Peter Hatch, Dulcian Patterns
premiere: Feb. 3, 2008
Commissioned with the support of the Canada Council for the Arts
Peter Hatch received a DMA degree from the University of British Columbia following MusBac and MusM degrees from the University of Toronto. His works have been performed at festivals such as the ISCM World Music Days, the Darmstadt Ferienkurse fur Neue Musik, the Angelica fesitval (Bologna), the Guelph Spring Festival, Scotiafest, the Vancouver New Music Festival, the Vancouver Early Music Festival and the International Computer Music Conference. His works have been recorded on numerous compact discs under the CBC Musica Viva, CMC Centrediscs, Conaccord, CBC and Artifact labels.
Theatrical and multi-media elements have been incorporated into many of his works and the writings of Gertrude Stein have also played an important role in his compositions.
As well as his compositional work, Peter has been very active as the artistic director of new music ensembles and festivals. In 1985 he founded NUMUS Concerts, a Waterloo based new music organization. Peter is currently Artistic Director of the Open Ears Festival of Music and is also Professor and coordinator of the composition programme at Wilfrid Laurier University.

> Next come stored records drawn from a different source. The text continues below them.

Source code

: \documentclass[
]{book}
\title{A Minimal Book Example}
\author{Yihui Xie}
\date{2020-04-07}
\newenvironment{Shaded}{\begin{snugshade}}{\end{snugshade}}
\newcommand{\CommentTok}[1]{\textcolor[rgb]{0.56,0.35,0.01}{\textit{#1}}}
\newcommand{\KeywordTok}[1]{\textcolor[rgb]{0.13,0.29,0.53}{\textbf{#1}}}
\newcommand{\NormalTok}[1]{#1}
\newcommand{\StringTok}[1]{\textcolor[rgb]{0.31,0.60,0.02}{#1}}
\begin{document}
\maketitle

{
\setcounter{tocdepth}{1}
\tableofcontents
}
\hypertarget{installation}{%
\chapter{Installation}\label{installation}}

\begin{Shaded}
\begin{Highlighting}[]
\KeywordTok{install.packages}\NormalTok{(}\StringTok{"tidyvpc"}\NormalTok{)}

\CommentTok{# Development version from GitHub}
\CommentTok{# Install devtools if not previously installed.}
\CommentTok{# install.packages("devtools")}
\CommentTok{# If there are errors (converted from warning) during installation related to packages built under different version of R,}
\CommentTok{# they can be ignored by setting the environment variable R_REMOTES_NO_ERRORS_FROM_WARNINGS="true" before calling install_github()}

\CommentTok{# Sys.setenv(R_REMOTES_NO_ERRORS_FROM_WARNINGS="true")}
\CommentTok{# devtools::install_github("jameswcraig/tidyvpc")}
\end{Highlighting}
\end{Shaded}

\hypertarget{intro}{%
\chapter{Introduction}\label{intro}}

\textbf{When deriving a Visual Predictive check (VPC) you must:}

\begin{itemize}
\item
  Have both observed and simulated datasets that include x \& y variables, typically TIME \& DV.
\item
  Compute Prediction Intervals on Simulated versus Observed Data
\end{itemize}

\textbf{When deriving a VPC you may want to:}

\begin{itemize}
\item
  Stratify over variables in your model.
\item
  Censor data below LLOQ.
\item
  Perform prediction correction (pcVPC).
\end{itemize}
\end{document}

Upcoming premieres include his new work The Call of Amber, which will be performed by the Kitchener-Waterloo Symphony at Kitchener’s Centre in the Square and Reaching for Nothing, which will be presented at Waterloo’s Perimeter Institute on May 1st and 2nd, 2008.
Dulcian Patterns
The initial inspiration for Dulcian Patterns can be found in the sound colours of the bassoon, an instrument I spent many, many hours practicing and rehearsing in my performance career before my compositional interests prevented me from having the time to do so. The dulcian was the Renaissance predecessor to the bassoon. Until now, I have found it impossible to write for the bassoon in a solo context, as every musical imagining seemed haunted by others’ works that I knew so intimately. It is only recently that I have begun to feel that I might have enough distance from this material to pursue my own compositional ideas featuring this instrument and its gorgeous timbral world.
The three movements (slow, slower, fast) of this work are not a bassoon concerto per se, but they do frequently feature the varied ranges and timbres of the bassoon. A spatial arrangement of the players is meant to enrich the colour world of the piece. In recent works I have been investigating this kind of “acoustic Dolby 5.1” surround sound arrangement – designed with most of the acoustic “information” coming from the stage, while off-stage performers support it by immersing the audience in sound. In this case, this spatial arrangement also harkens back to the days of the Renaissance when the dulcian was in common use and composers such as Giovanni Gabrielli experimented with similarity.